Ayas, son devirde köpek balığı sayısında artış olduğu tarafındaki savların da doğru olmadığına dikkat çekerek, bilakis, çok avlanma, kirlenme, habitat kaybı, geç üreme ve düşük yavru sayısı üzere nedenlerle son 50 yılda büyük köpek balığı cinslerinin nüfusunun dramatik formda azaldığını belirtti. Bunun en önemli nedeninin endüstriyel balıkçılık ve bilinçsiz avlanma olduğunu söyleyen Ayas, “Köpek balıkları, jenerasyonu tehlike altında olan canlılar ortasında yer alıyor. Bilhassa oltayla yakalananların süratle denize geri bırakılması çok kıymetli. Popülasyonları giderek azalıyor. Toplumsal medyada birkaç manzara paylaşılması onların çoğaldığını göstermez,” diyerek deniz canlılarının korunmasının değerini vurguladı.
Dengeyi bozan biziz
Köpek balıklarının insanlara yönelik bir tehdit oluşturmadığını söyleyen Ayas, yalnızca çok az olarak açık denizlerde, zıpkınla balık avlayan şahıslar için minimal bir risk olabileceğini belirtti.

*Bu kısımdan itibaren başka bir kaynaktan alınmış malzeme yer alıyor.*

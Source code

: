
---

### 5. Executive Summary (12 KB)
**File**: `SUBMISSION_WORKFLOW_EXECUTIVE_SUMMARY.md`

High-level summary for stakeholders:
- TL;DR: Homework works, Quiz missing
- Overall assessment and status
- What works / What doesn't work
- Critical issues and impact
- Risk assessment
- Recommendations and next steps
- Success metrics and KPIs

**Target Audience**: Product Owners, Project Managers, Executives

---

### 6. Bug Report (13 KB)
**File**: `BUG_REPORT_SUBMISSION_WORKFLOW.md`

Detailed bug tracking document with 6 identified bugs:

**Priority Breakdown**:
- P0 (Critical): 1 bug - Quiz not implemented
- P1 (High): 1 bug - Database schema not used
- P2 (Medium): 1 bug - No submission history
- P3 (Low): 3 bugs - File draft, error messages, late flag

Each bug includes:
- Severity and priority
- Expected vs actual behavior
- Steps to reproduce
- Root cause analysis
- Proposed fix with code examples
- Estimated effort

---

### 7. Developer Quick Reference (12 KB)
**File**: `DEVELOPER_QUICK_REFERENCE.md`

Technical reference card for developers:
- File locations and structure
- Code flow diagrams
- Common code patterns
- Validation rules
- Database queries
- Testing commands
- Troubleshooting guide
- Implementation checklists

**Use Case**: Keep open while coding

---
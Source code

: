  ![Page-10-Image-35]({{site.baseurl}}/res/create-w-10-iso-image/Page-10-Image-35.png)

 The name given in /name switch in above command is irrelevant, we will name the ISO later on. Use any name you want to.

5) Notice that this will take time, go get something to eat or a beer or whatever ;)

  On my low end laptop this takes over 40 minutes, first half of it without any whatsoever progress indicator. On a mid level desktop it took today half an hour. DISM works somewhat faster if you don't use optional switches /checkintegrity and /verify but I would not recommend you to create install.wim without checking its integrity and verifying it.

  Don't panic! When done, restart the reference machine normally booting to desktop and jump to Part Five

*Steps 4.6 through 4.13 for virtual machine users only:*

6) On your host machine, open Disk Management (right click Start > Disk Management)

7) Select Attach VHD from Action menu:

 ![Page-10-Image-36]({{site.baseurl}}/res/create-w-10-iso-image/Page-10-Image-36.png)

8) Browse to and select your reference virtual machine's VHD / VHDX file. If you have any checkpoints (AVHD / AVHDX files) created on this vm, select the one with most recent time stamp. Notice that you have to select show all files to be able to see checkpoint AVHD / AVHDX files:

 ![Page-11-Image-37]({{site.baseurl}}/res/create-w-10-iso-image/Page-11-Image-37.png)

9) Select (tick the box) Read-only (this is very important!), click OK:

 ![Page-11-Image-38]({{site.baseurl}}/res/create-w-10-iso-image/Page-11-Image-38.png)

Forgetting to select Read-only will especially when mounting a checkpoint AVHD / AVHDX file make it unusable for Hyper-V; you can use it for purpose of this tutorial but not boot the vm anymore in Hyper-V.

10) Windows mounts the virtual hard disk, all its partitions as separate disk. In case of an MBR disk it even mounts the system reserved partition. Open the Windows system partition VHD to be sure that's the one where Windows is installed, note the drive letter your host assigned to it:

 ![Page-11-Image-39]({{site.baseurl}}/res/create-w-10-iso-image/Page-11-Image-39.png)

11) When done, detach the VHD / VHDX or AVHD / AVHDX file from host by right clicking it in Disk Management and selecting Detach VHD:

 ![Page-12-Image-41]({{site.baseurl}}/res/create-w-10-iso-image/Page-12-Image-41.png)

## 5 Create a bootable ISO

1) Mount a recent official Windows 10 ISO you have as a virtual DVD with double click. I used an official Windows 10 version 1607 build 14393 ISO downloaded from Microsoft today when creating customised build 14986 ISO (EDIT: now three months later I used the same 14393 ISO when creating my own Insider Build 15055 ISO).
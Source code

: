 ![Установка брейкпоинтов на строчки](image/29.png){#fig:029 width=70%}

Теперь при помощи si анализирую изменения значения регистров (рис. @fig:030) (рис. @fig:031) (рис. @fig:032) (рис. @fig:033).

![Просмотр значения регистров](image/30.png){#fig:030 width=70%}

Lakin bu riskin, trafikte karşılaşılan bir kaza olasılığından daha fazla olmadığını kelamlarına ekledi. Ayrıyeten orfoz ve ahtapot üzere jenerasyonu tehlike altında olan çeşitlerin zıpkın ile bilinçsizce avlandığına da dikkat çeken Mersin Üniversitesi Su Eserleri Fakültesi’nden Prof. Dr. Deniz Ayas, “Denizdeki dengeyi bozan asıl tehdit biziz,” diyerek çevresel farkındalık daveti yaptı.